# Replacing Rotten Sill Plate



## Ron6519 (Mar 28, 2007)

If this is a load bearing wall, you will need to set up a temporary wall to hold up the joists that are resting on this wall.
Take a sawzall and cut the bottoms of the studs free of the sillplate. Go up the studs to good wood and cut the bad wood off. Make the cuts as square as you can. Cut the two ends of the sill plate free and remove it. Install the new plate. Cut pieces of 2x4's to fill in the pieces you cut off. Take new 2x4's and sister each stud that was cut. If you can nail the new studs to the sheathing, do it. Otherwise apply construction adhesive to the stud where they contact the sheathing.
Ron


----------



## AtlanticWBConst. (May 12, 2006)

Material Tester said:


> .... Can I remove the rotten sill and wall stud section and piece in a double stack of 4x4 to take up the space or would i need to replace with a 2x4 sill along with maybe splicing 3' sections onto the wall studs? Or would I have to replace the entire wall studs? The framing above the area has a continuous double 2x8 header sitting on top of a 2x4 stud wall...

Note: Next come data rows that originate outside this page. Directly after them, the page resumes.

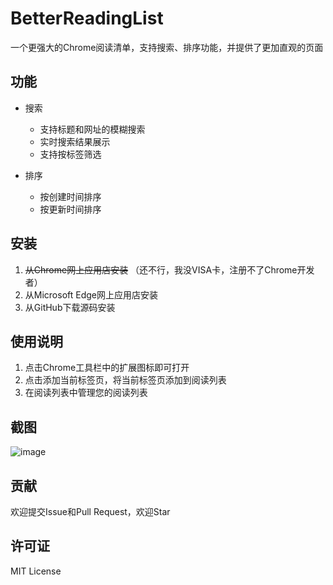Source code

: # BetterReadingList

一个更强大的Chrome阅读清单，支持搜索、排序功能，并提供了更加直观的页面

## 功能

- 搜索
  - 支持标题和网址的模糊搜索
  - 实时搜索结果展示
  - 支持按标签筛选

- 排序
  - 按创建时间排序
  - 按更新时间排序

## 安装

1. ~~从Chrome网上应用店安装~~ （还不行，我没VISA卡，注册不了Chrome开发者）
2. 从Microsoft Edge网上应用店安装 
3. 从GitHub下载源码安装

## 使用说明

1. 点击Chrome工具栏中的扩展图标即可打开
2. 点击添加当前标签页，将当前标签页添加到阅读列表
3. 在阅读列表中管理您的阅读列表

## 截图
![image](https://github.com/user-attachments/assets/9b9b1e2b-5628-41ba-aaec-1e385c458b58)


## 贡献

欢迎提交Issue和Pull Request，欢迎Star

## 许可证

MIT License
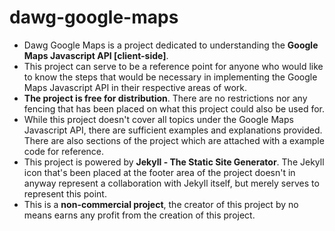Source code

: # dawg-google-maps
<ul>
  <li>Dawg Google Maps is a project dedicated to understanding the <strong>Google Maps Javascript API [client-side]</strong>.</li>
  <li>This project can serve to be a reference point for anyone who would like to know the steps that would be necessary in implementing the Google Maps Javascript API in their respective areas of work.</li>
  <li><strong>The project is free for distribution</strong>. There are no restrictions nor any fencing that has been placed on what this project could also be used for.</li>
  <li>While this project doesn't cover all topics under the Google Maps Javascript API, there are sufficient examples and explanations provided. There are also sections of the project which are attached with a example code for reference.</li>
  <li>This project is powered by <strong>Jekyll - The Static Site Generator</strong>. The Jekyll icon that's been placed at the footer area of the project doesn't in anyway represent a collaboration with Jekyll itself, but merely serves to represent this point.</li>
  <li>This is a <strong>non-commercial project</strong>, the creator of this project by no means earns any profit from the creation of this project.</li>
</ul>
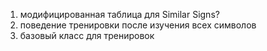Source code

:1. модифицированная таблица для Similar Signs?
2. поведение тренировки после изучения всех символов
3. базовый класс для тренировок
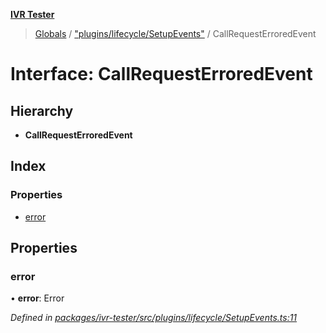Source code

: **[IVR Tester](../README.md)**

> [Globals](../README.md) / ["plugins/lifecycle/SetupEvents"](../modules/_plugins_lifecycle_setupevents_.md) / CallRequestErroredEvent

# Interface: CallRequestErroredEvent

## Hierarchy

* **CallRequestErroredEvent**

## Index

### Properties

* [error](_plugins_lifecycle_setupevents_.callrequesterroredevent.md#error)

## Properties

### error

•  **error**: Error

*Defined in [packages/ivr-tester/src/plugins/lifecycle/SetupEvents.ts:11](https://github.com/SketchingDev/ivr-tester/blob/8c13d10/packages/ivr-tester/src/plugins/lifecycle/SetupEvents.ts#L11)*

If you can, replace everything with materials that were originally installed, with the exception of using PT in locations where you are in contact with concrete. 2x4's rather than 4x4 allows you to install the sections very tightly nailed together. (Each piece nailed tightly into the connecting members, also nailed tightly together, also properly attached to the foundation .... not really possible with one large 4x4 section -in the particular type of repair that you are speaking about). 
Also, I can see that you mention a header, if the area that you are replacing sits underneath that header and the sections being removed are between the jacks that support that header, and the header is truly supporting that area (exterior wall) that you want to work on, you may be alright. However, I cannot say for sure that you would be allset, as I cannot physically see the area. If in doubt, do as Ron posted and build a temp wall. Simple to do.

Good luck.


----------



## Material Tester (Oct 21, 2007)

Thanks Ron and Atlantic,

When I sister new 2x4's to the wall studs about how long should they be? I had stated that I was thinking of using 3' sections but justed wanted to be sure that was acceptable. Assume approximately 8" of the wall stud has been removed to get to good wood. Is there a typical rule when splicing wood members based upon the size of the piece being spliced? 

Thanks again for the help.


----------



## Ron6519 (Mar 28, 2007)

Since the new sister stud will not be attached to the sheathing in the traditional manner of nailing through the sheathing, but by being attached to the original stud(which is attached to the sheathing )you would want to remove as little as possible of the original stud. Take out the rotted sections and the soft "punk" wood above. You want to compromise the structure as little as possible.
Ron


----------



## tingley (Mar 28, 2011)

how do I replace a rotten sill plate and sister in new floor joists that are also rotten on the ends ?


----------



## Ron6519 (Mar 28, 2007)

tingley said:


> how do I replace a rotten sill plate and sister in new floor joists that are also rotten on the ends ?


You jack up the house and cut out the bad wood.
And then you unjack the house,
Ron


----------